Suppressed ground or no, someone was bound to notice the swamp reek wafting from the hall on the humid summer air pretty soon. Dag unquirked his lips, knocked on the doorframe, and stepped inside.
Saun lay abed wearing, above, only his bandages; the rest, however clothed, was covered by a sheet. Fawn, in her blue dress, sat leaning back in a chair with her bare feet up on the bed edge, catching, presumably with her wriggling toes, whatever faint breeze might carry from the window. For once, her hands were empty, but Saun’s brown hair showed signs of being recently combed and rebraided into two neat, workmanlike plaits.
Dag was greeted with broad smiles on two faces equally fresh with youth and pale with recent injury. Both hurt near-fatally on his watch—now, there was a thought to cringe from—but their expressions showed only trust and affection. He tried to muster a twinge of generational jealousy, but their beauty just made him want to weep. Not good. Six days on patrol with nary a malice sign shouldn’t leave him this tired and strange.

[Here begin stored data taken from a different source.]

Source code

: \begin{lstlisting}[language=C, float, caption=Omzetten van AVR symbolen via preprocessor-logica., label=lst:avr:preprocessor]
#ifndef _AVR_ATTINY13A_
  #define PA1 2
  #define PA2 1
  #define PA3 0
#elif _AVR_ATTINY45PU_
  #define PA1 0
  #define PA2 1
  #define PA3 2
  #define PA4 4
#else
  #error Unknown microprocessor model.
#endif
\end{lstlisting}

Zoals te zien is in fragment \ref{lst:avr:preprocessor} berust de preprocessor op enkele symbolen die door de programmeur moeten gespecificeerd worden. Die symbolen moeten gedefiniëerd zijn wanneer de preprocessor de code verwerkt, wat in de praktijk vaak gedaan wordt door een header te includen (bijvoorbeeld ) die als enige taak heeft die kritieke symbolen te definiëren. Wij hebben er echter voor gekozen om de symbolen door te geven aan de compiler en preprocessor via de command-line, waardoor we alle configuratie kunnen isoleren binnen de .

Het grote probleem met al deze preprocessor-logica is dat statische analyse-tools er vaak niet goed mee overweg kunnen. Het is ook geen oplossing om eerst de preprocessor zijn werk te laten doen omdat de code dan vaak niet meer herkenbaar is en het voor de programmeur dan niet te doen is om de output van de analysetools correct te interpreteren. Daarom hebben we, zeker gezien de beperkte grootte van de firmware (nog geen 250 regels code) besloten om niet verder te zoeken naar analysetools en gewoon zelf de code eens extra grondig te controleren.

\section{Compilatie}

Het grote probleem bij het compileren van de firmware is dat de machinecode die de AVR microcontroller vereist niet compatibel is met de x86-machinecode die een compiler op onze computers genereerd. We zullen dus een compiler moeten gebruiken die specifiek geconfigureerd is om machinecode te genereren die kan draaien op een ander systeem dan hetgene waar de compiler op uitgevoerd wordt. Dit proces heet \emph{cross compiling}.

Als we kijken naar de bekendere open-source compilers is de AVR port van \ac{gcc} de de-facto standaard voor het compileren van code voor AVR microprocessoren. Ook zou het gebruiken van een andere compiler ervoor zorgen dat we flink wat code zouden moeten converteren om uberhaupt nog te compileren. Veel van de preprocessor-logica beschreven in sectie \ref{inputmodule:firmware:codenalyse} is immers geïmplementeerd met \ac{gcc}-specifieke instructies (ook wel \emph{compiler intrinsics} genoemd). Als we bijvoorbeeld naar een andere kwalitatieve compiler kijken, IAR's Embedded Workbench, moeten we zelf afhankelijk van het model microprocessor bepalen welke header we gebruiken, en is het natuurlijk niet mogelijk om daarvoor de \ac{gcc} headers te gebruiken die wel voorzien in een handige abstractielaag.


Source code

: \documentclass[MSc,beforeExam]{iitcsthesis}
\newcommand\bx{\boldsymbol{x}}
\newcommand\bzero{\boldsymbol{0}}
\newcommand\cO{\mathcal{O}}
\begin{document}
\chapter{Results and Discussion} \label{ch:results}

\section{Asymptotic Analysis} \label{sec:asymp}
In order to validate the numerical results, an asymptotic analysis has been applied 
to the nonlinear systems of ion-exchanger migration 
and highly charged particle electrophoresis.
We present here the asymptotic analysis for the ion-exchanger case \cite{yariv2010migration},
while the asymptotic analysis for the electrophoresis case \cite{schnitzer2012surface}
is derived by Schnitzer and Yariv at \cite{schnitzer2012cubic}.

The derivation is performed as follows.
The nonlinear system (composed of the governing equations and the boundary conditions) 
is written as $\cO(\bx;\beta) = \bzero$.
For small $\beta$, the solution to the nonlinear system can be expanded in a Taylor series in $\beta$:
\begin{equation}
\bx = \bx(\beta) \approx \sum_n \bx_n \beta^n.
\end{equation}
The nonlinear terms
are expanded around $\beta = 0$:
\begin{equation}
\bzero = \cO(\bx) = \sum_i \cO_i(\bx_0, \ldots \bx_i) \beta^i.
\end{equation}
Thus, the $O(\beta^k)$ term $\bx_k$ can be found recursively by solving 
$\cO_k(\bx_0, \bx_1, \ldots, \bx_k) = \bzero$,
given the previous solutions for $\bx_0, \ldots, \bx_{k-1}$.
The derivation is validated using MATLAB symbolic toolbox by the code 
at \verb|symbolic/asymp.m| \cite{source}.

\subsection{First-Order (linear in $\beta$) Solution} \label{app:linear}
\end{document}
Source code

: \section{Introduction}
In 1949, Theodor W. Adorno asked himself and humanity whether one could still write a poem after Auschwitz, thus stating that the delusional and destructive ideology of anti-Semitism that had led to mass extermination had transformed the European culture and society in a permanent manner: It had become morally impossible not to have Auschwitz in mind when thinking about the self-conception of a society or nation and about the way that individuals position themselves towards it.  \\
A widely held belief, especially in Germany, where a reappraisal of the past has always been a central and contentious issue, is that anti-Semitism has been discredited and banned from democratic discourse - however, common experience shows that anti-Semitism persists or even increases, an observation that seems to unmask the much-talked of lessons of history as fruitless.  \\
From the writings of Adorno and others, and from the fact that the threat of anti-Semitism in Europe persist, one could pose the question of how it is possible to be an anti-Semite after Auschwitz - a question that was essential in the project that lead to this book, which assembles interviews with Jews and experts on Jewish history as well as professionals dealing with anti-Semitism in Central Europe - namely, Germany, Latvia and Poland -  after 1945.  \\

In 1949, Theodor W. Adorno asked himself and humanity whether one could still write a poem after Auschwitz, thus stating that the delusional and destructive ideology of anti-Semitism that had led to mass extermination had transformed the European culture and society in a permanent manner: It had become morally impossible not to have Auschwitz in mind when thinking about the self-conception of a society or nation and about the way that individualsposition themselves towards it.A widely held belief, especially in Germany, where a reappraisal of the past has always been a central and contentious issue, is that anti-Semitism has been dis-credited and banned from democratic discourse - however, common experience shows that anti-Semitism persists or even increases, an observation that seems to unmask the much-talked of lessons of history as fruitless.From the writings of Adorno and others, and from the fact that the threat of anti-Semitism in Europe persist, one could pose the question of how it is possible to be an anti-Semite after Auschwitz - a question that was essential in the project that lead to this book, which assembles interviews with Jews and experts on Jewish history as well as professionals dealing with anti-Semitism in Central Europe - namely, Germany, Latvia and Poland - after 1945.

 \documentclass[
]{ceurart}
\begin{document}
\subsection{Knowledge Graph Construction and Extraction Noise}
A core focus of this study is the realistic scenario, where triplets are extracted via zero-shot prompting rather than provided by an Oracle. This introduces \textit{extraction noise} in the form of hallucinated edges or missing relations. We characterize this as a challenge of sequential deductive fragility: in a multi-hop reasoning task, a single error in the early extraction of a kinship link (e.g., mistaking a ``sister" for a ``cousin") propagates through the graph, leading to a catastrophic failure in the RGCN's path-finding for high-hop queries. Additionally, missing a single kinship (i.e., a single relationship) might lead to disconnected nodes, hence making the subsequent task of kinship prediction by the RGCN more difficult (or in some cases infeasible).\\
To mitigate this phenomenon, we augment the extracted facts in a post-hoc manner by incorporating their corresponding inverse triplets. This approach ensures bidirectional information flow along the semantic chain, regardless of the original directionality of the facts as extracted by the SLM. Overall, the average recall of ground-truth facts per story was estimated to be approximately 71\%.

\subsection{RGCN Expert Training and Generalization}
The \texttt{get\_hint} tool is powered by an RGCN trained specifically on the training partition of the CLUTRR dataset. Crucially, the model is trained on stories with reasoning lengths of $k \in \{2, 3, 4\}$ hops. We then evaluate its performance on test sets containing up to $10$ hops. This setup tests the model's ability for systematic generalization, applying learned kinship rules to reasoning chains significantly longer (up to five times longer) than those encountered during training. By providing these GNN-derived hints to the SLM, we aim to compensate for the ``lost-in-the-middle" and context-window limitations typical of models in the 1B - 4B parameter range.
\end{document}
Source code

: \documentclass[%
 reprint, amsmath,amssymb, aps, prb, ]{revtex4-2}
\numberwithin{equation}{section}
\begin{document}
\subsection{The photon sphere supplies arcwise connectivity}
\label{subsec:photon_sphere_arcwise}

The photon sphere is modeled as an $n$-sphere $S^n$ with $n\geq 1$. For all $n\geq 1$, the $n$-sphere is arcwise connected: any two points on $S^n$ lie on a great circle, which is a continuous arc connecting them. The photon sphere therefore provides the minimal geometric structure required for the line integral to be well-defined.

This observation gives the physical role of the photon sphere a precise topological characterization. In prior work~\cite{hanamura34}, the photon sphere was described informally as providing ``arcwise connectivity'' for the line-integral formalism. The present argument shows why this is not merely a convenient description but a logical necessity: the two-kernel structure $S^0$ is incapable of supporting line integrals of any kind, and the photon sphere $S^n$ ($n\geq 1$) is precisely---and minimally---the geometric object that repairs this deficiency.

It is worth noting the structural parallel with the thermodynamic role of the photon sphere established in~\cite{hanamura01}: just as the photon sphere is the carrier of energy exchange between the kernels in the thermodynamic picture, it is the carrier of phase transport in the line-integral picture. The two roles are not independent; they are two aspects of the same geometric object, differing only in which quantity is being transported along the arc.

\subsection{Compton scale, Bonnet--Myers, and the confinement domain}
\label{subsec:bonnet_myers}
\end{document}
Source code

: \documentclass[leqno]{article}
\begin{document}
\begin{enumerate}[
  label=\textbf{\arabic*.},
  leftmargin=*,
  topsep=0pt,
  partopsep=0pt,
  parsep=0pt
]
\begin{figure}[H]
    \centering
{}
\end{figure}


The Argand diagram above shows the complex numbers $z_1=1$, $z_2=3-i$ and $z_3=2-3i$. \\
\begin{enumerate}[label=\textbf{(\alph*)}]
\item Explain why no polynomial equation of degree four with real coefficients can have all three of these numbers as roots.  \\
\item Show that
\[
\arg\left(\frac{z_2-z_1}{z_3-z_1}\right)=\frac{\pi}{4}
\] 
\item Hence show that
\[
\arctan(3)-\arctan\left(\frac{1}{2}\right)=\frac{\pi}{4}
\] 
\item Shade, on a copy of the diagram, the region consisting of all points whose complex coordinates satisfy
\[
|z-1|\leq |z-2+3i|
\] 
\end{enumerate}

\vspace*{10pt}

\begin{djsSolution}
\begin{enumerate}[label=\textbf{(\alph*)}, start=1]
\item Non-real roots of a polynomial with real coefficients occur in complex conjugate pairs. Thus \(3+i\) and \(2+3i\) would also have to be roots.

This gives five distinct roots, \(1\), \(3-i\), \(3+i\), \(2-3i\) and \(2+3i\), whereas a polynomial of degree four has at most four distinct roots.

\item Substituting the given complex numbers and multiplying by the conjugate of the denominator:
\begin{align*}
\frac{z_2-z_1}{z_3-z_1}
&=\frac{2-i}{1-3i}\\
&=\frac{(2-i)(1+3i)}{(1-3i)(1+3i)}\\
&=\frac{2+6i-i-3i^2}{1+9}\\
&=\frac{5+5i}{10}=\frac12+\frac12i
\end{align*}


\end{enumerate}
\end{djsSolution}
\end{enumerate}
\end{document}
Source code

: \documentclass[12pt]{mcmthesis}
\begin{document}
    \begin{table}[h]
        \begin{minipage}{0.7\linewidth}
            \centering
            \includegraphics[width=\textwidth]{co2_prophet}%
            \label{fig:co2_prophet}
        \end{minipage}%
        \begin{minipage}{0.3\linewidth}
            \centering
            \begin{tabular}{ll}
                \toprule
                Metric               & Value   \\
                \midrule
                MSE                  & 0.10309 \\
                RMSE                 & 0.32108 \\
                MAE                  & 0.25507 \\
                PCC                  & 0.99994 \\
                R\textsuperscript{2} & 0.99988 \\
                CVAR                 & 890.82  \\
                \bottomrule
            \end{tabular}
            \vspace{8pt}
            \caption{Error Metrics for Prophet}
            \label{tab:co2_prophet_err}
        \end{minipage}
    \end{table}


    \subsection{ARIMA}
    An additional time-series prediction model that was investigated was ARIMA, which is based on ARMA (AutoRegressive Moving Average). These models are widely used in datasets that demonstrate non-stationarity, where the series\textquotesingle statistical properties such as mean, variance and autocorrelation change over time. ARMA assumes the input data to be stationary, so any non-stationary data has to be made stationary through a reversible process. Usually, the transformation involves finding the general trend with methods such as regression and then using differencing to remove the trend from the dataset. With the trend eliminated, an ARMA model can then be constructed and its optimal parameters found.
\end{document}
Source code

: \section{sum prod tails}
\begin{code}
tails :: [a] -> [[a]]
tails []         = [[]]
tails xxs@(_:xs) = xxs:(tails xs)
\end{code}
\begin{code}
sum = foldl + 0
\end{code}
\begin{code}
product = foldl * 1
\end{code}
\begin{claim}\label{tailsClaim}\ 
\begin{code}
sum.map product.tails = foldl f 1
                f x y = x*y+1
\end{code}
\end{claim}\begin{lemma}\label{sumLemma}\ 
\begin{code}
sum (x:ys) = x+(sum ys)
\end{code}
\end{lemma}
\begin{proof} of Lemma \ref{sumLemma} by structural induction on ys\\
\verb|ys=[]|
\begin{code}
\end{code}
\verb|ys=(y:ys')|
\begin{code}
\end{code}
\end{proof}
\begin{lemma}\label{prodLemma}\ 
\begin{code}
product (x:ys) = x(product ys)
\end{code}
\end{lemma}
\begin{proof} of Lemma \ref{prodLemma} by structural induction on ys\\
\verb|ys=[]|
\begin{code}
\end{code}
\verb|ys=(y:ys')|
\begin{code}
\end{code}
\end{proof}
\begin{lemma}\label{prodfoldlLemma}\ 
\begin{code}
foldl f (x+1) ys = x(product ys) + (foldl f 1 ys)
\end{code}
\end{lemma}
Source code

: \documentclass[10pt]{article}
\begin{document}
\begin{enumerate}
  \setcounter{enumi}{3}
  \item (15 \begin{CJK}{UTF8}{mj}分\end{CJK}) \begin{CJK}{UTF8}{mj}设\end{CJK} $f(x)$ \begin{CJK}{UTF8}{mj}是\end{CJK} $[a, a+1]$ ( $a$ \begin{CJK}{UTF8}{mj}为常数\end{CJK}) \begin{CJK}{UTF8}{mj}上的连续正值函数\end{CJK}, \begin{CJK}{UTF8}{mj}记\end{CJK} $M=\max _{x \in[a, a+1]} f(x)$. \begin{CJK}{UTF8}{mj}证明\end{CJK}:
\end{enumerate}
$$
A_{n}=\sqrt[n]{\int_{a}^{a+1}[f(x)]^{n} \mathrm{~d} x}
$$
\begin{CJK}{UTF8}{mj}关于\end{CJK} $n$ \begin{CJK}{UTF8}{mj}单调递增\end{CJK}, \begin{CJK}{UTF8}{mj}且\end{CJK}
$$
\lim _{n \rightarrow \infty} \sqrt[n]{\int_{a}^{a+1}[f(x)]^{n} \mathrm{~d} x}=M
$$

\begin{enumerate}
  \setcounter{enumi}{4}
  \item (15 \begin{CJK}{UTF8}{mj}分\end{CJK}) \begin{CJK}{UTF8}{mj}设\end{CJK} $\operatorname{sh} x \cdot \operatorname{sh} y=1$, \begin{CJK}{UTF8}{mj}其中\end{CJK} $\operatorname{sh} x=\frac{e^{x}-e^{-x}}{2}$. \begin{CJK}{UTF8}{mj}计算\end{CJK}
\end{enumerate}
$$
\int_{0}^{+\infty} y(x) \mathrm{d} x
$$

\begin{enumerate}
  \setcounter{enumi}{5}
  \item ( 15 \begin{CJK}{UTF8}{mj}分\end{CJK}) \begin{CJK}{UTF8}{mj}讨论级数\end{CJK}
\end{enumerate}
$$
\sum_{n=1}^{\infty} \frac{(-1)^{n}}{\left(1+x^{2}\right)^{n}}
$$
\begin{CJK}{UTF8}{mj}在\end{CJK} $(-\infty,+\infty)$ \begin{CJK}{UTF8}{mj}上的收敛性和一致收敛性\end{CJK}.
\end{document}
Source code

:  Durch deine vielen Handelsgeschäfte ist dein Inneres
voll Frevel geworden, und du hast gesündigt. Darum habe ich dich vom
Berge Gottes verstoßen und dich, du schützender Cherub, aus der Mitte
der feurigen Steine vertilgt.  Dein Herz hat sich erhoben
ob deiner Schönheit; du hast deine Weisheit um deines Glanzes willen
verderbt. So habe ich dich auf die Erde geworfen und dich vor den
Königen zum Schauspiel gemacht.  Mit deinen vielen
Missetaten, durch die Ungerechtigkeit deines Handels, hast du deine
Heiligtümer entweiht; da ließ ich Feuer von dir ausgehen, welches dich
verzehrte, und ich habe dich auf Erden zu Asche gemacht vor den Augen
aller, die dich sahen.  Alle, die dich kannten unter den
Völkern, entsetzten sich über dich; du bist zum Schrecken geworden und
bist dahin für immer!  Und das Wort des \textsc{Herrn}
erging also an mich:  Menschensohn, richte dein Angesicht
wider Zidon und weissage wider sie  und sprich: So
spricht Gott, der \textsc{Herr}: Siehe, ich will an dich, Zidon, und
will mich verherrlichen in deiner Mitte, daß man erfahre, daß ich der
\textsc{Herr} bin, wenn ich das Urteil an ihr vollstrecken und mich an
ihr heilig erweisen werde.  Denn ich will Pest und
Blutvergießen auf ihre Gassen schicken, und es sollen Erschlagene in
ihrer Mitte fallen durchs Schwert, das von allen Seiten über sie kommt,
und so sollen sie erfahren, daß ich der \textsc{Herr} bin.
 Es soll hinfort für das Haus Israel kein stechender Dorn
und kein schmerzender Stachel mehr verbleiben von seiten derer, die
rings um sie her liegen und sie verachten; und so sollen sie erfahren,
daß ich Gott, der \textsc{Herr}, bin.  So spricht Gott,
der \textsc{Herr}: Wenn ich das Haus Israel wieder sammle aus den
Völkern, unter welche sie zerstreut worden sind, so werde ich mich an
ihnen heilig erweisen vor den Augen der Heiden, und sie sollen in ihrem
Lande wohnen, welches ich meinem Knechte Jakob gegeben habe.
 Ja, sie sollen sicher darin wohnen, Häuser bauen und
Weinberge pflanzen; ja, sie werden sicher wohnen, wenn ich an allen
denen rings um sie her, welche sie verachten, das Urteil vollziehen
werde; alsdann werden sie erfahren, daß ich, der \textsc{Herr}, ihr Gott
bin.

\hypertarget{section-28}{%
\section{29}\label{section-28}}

“How de’, Spark. Lookin’ for you. Hello, Saun. How’re the ribs?”
“Better.” Saun sat up eagerly, his flinch belying his words. “They have me walking up and down the hall now. Fawn here’s been keeping me company.”
“Good!” said Dag genially. “And what have you two found to talk about?”
Saun looked embarrassed. “Oh, this and that.”
Fawn returned more nimbly, “Why were you looking for me?”